** PROVIDED DATA follows **

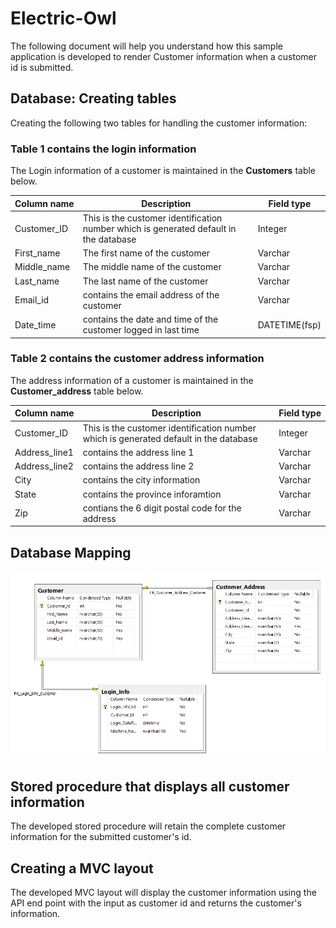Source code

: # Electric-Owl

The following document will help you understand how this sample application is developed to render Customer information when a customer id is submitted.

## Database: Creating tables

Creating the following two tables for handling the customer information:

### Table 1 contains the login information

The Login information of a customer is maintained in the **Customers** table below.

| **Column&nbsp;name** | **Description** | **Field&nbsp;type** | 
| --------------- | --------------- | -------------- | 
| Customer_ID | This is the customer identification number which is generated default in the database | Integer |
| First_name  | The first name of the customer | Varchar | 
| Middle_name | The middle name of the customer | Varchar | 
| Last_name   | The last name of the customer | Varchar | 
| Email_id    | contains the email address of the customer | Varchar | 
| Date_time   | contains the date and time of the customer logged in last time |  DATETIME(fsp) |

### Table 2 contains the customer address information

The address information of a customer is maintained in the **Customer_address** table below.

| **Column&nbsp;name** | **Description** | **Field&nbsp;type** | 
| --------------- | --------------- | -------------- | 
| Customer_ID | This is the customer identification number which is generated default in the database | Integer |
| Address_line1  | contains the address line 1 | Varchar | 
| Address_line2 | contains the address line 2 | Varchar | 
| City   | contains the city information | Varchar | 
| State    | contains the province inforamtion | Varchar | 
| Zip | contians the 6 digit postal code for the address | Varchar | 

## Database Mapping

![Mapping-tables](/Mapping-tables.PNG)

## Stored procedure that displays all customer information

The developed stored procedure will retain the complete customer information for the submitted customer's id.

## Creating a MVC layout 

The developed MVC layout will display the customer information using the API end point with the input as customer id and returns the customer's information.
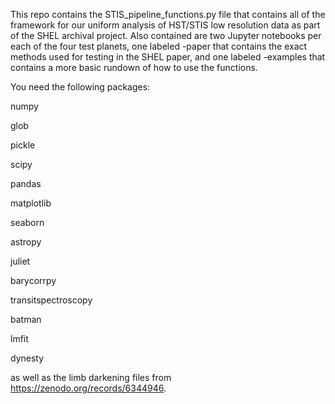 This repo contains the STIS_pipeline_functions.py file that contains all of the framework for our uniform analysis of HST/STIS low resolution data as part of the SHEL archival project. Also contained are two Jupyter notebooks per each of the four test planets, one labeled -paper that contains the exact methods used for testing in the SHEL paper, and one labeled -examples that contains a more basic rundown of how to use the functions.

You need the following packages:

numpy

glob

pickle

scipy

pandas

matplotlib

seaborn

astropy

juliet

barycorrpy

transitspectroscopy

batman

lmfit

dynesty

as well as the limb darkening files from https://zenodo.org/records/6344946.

** End of PROVIDED DATA **

**EXERCISE:** Look above for the line holding "## Database: Creating tables", then set down exactly that line and every line after it up to and including the line holding "first name of the customer | Varchar |", with nothing else.

**RESPONSE FOR THIS EXERCISE:**
## Database: Creating tables

Creating the following two tables for handling the customer information:

### Table 1 contains the login information

The Login information of a customer is maintained in the **Customers** table below.

| **Column&nbsp;name** | **Description** | **Field&nbsp;type** | 
| --------------- | --------------- | -------------- | 
| Customer_ID | This is the customer identification number which is generated default in the database | Integer |
| First_name  | The first name of the customer | Varchar | 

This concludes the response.